We read with interest the report by Ozaslan et al. regarding the successful use of ankaferd blood stopper (ABS) in four patients with gastric and duodenal variceal bleeding. We think that this observational study is of great importance, because despite recent improvements in endoscopic hemostatic and adjuvant pharmacologic treatments, variceal upper gastrointestinal bleeding (GIB) is still a major cause of mobidity and mortality with a reported incidence of 15%–20%. For that reason, additional development of effective hemostatic interventions for the therapeutic armamentarium of GIB which is safe, easily applicable and effective in difficult or intolerant patients are eagerly awaited. Although there is a growing body of evidence for the successful use of ABS in upper GIBs, there is still a lack of data of ABS application in patients with lower GIB. Herein we would like to report a case of rectal carcinoma with oozing bleeding from tumoral surface, in which bleeding control was achieved with ABS application.
A 66-year-old male was admitted to our tertiary referral center for rectal bleeding over a six months period. He had no previous medical problems, and was receiving no medications. A left-sided colonoscopy revealed actively bleeding vegetative hemorrhagic mass at 4 cm from the anal verge. Approximately 5 ml of ABS solution was applied on the bleeding areas by using a disposable washing pipe (Model PW-205 L, Olympus Corporation, Tokyo, Japan), which resulted in immediate control of bleeding [Figure 1]. The procedure was terminated after achieving a rapid and effective haemostatic response. Neither local nor systemic toxicity was observed during or following ABS application.
ABS is a herbal extract that comprises a fixed proportion of five different plants, Thymus vulgaris, Glycyrrhiza glabra, Vitis vinifera, Alpinia officinarum, and Urtica dioica. ABS represents its local hemostatic effect by formation of a unique protein network that acts as an anchor for vital physiological erythrocyte aggregation, otherwise known as the “ABS-web”. Although current literature data suggest promising results of successful ABS applications in various GIBs,[4–7] there is only one report in literature that shows the efficiency of ABS in patients with neoplastic lower GIB. For that reason we think that our case is important because of providing additional data for demonstrating safety and efficiency of ABS especially in GIB due to tumoral origin. Furthermore, we think that it is crucial to justify the use of ABS primarily and/or adjuvant to conventional endoscopic antihemorrhagic modalities especially in conditions like gastrointestinal tumoral lesions which have an increased rate of rebleeding.

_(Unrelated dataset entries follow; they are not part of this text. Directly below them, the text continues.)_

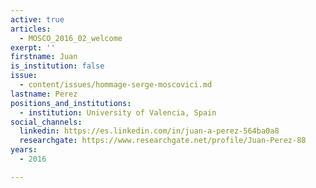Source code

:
 ```yaml
---
active: true
articles:
  - MOSCO_2016_02_welcome
exerpt: ''
firstname: Juan
is_institution: false
issue:
  - content/issues/hommage-serge-moscovici.md
lastname: Perez
positions_and_institutions:
  - institution: University of Valencia, Spain
social_channels:
  linkedin: https://es.linkedin.com/in/juan-a-perez-564ba0a8
  researchgate: https://www.researchgate.net/profile/Juan-Perez-88
years:
  - 2016

---
```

In conclusion, it would seem, as from the case above, that ABS may have a role as an alternative or adjuvant to conventional modalities, particularly for major tumoral hemorrhages. With this respect, ABS could be a promising topical hemostatic agent significantly contributing to the currently available conventional endoscopic hemostatic techniques in distinct states of ‘difficult-to-treat’ gastrointestinal hemorrhages.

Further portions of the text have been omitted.